Establishment of the in vivo model
5 million SNU423 hepatocellular carcinoma cell lines were implanted under the skin of NPG mice (NOD, Cg-Prkdcscid Il2rgtmlVst/Vst, one of a series of high-immunodeficiency mouse models independently developed by Beijing Weitong Biotechnology Co., LTD., and the obtained Il2rg gene knockout mice were returned to the high-immunodeficiency model established under the background of NOD-SCID) at age of 7 weeks old. During this period, PBMCs from healthy donors were collected, and CD14+ monocytes were sorted out and stored at -80°C. After 2 weeks, the activated and amplified CD8+ T cells were sorted out and mixed with the recoverd CD14+ monocytes at a ratio of 1:1 (the total number of cells was 5 million), and then the mixture was transferred back into the tumor-forming NPG mice through the tail vein. During this period, celecoxib was injected into mice by intraperitoneal injection. Celecoxib was dissolved in DMSO at 5 mg/ml, further diluted 10 times in 0.5% methylcellulose with 0.025% Tween 80 and injected (IP) daily at a dose of 5 mg/kg body weight for 2 weeks. After 2 weeks, some mice subcutaneous tumors were digested into single-cell suspension, and the ratio of CD163/CD206 double-positive cells in the tissues was analyzed by flow cytometry. The human CD8+ T cells in the single cell suspension were sorted out, and the content of IFN-γ and Granzyme B in the cells was analyzed by ELISA technology, and the expression of TGF-β related signal pathways was analyzed by automated western blot technology. ELISA technology was used to analyze the content of PGE2 and TGF-β in the remaining tumor tissues.
Statistical analysis
All data were evaluated using Prism software version 8 (GraphPad). Measurement data were presented as the mean ± standard error of mean. A linear correlation between 2 continuous variables was tested with the R2 coefficient of determination. Data consistent with normal distribution were analyzed using a t-test, and comparisons among multiple groups were analyzed using one-way ANOVA. P<0.05 was considered statistically significant. The data from representative experiments were obtained from triplicate cultures with cells from individual donors. Each independent experiment was replicated at least 3 times.
Results
In tissue chips and paraffin sections of HCC patients, the expression of COX-2 was correlated with M2 macrophage markers-CD163/CD206, and identification of three HCC cell lines with different expression of COX-2
To investigate the expression of COX-2 in HCC patients and its correlation with the number of M2 macrophages, we stained tissue chips of 30 HCC patients by immunohistochemical staining (Figure S3). Meanwhile we stained paraffin sections of one normal liver and 5 HCC patient livers by immunofluorescence staining. Patients with high COX-2 expression were found to have significantly higher numbers of M2 macrophages (cells with co-expression of CD163 and CD206) than patients with low COX-2 expression (Figure 1A, ,1B,1B, 1D-F). Moreover, we used ELISA to detect the levels of PGE2 in the tissues of the 35 HCC patients, and the results showed that the levels of PGE2 in HCC patients with high COX-2 expression were significantly higher than those of patients with low COX-2 expression (Figure 1C and and1G).1G). Finally, immunofluorescence staining and RT-PCR were used to identify two HCC cell lines and one PTGS2 knockout cell line with different COX-2 expression, namely, BEL7402 with low COX-2 expression, SNU423 with high COX-2 expression, and SNU423COX2-/- with low COX-2 expression (Figure 1H-J). The ELISA results of the culture medium of the three HCC cell lines showed that the level of PGE2 in the supernatant of SNU423 cells was significantly higher than that of BEL7402 cells and SNU423COX2-/- cells (Figure 1K).

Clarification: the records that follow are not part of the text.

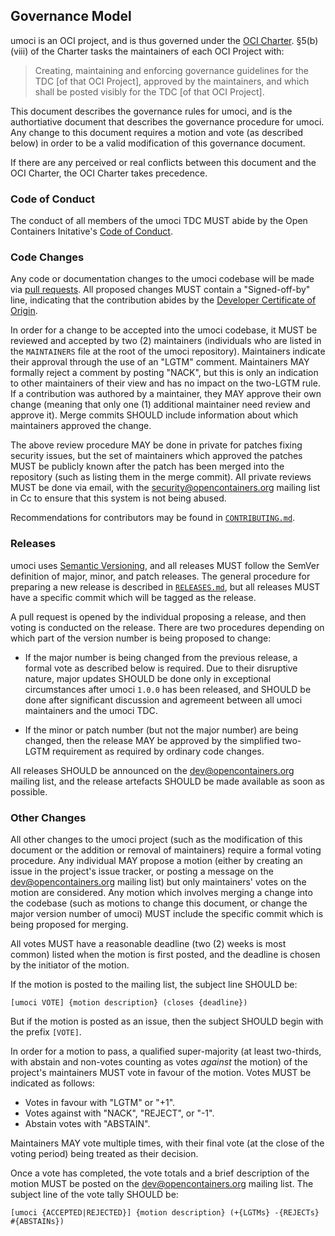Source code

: ## Governance Model ##

umoci is an OCI project, and is thus governed under the [OCI
Charter][oci-charter]. &sect;5(b)(viii) of the Charter tasks the maintainers of
each OCI Project with:

> Creating, maintaining and enforcing governance guidelines for the TDC [of
> that OCI Project], approved by the maintainers, and which shall be posted
> visibly for the TDC [of that OCI Project].

This document describes the governance rules for umoci, and is the
authortiative document that describes the governance procedure for umoci. Any
change to this document requires a motion and vote (as described below) in
order to be a valid modification of this governance document.

If there are any perceived or real conflicts between this document and the OCI
Charter, the OCI Charter takes precedence.

[oci-charter]: https://github.com/opencontainers/tob/blob/master/CHARTER.md

### Code of Conduct ###

The conduct of all members of the umoci TDC MUST abide by the Open Containers
Initative's [Code of Conduct][oci-coc].

[oci-coc]: https://github.com/opencontainers/.github/blob/master/CODE_OF_CONDUCT.md

### Code Changes ###

Any code or documentation changes to the umoci codebase will be made via [pull
requests][umoci-pr]. All proposed changes MUST contain a "Signed-off-by" line,
indicating that the contribution abides by the [Developer Certificate of
Origin][dco].

In order for a change to be accepted into the umoci codebase, it MUST be
reviewed and accepted by two (2) maintainers (individuals who are listed in the
`MAINTAINERS` file at the root of the umoci repository). Maintainers indicate
their approval through the use of an "LGTM" comment. Maintainers MAY formally
reject a comment by posting "NACK", but this is only an indication to other
maintainers of their view and has no impact on the two-LGTM rule. If a
contribution was authored by a maintainer, they MAY approve their own change
(meaning that only one (1) additional maintainer need review and approve it).
Merge commits SHOULD include information about which maintainers approved the
change.

The above review procedure MAY be done in private for patches fixing security
issues, but the set of maintainers which approved the patches MUST be publicly
known after the patch has been merged into the repository (such as listing them
in the merge commit). All private reviews MUST be done via email, with the
<security@opencontainers.org> mailing list in Cc to ensure that this system is
not being abused.

Recommendations for contributors may be found in
[`CONTRIBUTING.md`][contributing].

[umoci-pr]: https://github.com/opencontainers/umoci/compare
[dco]: https://developercertificate.org/
[contributing]: /CONTRIBUTING.md

### Releases ###

umoci uses [Semantic Versioning][semver], and all releases MUST follow the
SemVer definition of major, minor, and patch releases. The general procedure
for preparing a new release is described in [`RELEASES.md`][releases], but all
releases MUST have a specific commit which will be tagged as the release.

A pull request is opened by the individual proposing a release, and then voting
is conducted on the release. There are two procedures depending on which part
of the version number is being proposed to change:

 * If the major number is being changed from the previous release, a formal
   vote as described below is required. Due to their disruptive nature, major
   updates SHOULD be done only in exceptional circumstances after umoci `1.0.0`
   has been released, and SHOULD be done after significant discussion and
   agremeent between all umoci maintainers and the umoci TDC.

 * If the minor or patch number (but not the major number) are being changed,
   then the release MAY be approved by the simplified two-LGTM requirement as
   required by ordinary code changes.

All releases SHOULD be announced on the <dev@opencontainers.org> mailing list,
and the release artefacts SHOULD be made available as soon as possible.

[semver]: https://semver.org/
[releases]: /RELEASES.md

### Other Changes ###

All other changes to the umoci project (such as the modification of this
document or the addition or removal of maintainers) require a formal voting
procedure. Any individual MAY propose a motion (either by creating an issue in
the project's issue tracker, or posting a message on the
<dev@opencontainers.org> mailing list) but only maintainers' votes on the
motion are considered. Any motion which involves merging a change into the
codebase (such as motions to change this document, or change the major version
number of umoci) MUST include the specific commit which is being proposed for
merging.

All votes MUST have a reasonable deadline (two (2) weeks is most common) listed
when the motion is first posted, and the deadline is chosen by the initiator of
the motion.

If the motion is posted to the mailing list, the subject line SHOULD be:

```
[umoci VOTE] {motion description} (closes {deadline})
```

But if the motion is posted as an issue, then the subject SHOULD begin with the
prefix `[VOTE]`.

In order for a motion to pass, a qualified super-majority (at least two-thirds,
with abstain and non-votes counting as votes *against* the motion) of the
project's maintainers MUST vote in favour of the motion. Votes MUST be
indicated as follows:

  * Votes in favour with "LGTM" or "+1".
  * Votes against with "NACK", "REJECT", or "-1".
  * Abstain votes with "ABSTAIN".

Maintainers MAY vote multiple times, with their final vote (at the close of the
voting period) being treated as their decision.

Once a vote has completed, the vote totals and a brief description of the
motion MUST be posted on the <dev@opencontainers.org> mailing list. The subject
line of the vote tally SHOULD be:

```
[umoci {ACCEPTED|REJECTED}] {motion description} (+{LGTMs} -{REJECTs} #{ABSTAINs})
```

[oci-ml]: mailto:dev@opencontainers.org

HCC cell lines with high COX-2 expression could induce more human primary CD14+ monocytes to polarize to M2 macrophages
Using flow cytometry, it can be clearly seen that after co-culture of human primary CD14+ monocytes with BEL7402, SNU423 cells, or SNU423COX2-/- cells for 48 h, the number of M2 macrophages (polarized from CD14+ monocytes) induced by SNU423 cells was higher (Figure 2A and and2B).2B). The ELISA results of the co-culture media also showed that the level of PGE2 was higher in the medium of SNU423+M0 group (Figure 2C), and the induced M2 macrophages secreted more TGF-β (Figure 2D). Then, in order to further demonstrate that COX-2 and downstream PGE2 were responsible for the polarization of monocytes into M2 macrophages, we added the COX-2 selective inhibitor celecoxib to the co-culture system of SNU423 cells. The results of flow cytometry showed that after the addition of celecoxib (25 µM), the proportion of monocytes polarized into M2 macrophages was significantly reduced (Figure 2E and and2F),2F), and the levels of PGE2 in the co-culture system and TGF-β secreted by M2 macrophages were significantly reduced (Figure 2G and and2H2H).
M2 macrophages induced by HCC cell lines can inhibit the production of IFN-γ and Granzyme B by activated CD8+ T cells
The CD3/CD28 monoclonal antibody was applied to activate and amplify human primary CD8+ T cells for one week. The flow cytometry results showed that the expression levels of CD25, CD28 and CD107A were significantly increased, indicating that CD8+ T cells were in an activated state (Figure 3A and and3B).3B). After the activated CD8+ T cells were cocultured in the co-culture system for 24 h, the expression levels of IFN-γ and Granzyme B in the Tu+T+M0 and Tu+T groups were determined by flow cytometry. The flow cytometry results showed that BEL7402, SNU423 and SNU423COX2-/- cells could inhibit the production of Granzyme B and IFN-γ in activated CD8+ T cells through the induced M2 macrophages, but the decreasing trend was more obvious in the SNU423 group than the other groups (Figure 3C and and3D).3D). At the same time, flow cytometry was used to compare the expression of IFN-γ and Granzyme B in the BEL7402-T+M0, SNU423-T+M0 and SNU423COX2-/--T+M0 groups. SNU423-induced M2 macrophages had a stronger inhibitory effect on the production of Granzyme B and IFN-γ by activated CD8+ T cells (Figure 3C and and3D).3D). Granzyme B and IFN-γ levels in CD8+ T cells of each group were detected by ELISA, and the results showed the same trend as the results of flow cytometry (Figure 3H and and3I).3I). We also used ELISA to detect TGF-β in the co-culture medium of each group. By comparing the Tu+T+M0 and Tu+T groups, it was found that the levels of TGF-β in the co-culture medium of the Tu+T+M0 group was higher (Figure 3E). By comparing the BEL7402-T+M0, SNU423-T+M0 and SNU423COX2-/--T+M0 groups, it was found that M2 macrophages induced by SNU423 secreted more TGF-β (Figure 3E). Finally, Granzyme B and IFN-γ in the co-culture medium of each group were detected by flow microarray technology. The results showed the same trend as the results of flow cytometry and ELISA (Figure 3F and and3G3G).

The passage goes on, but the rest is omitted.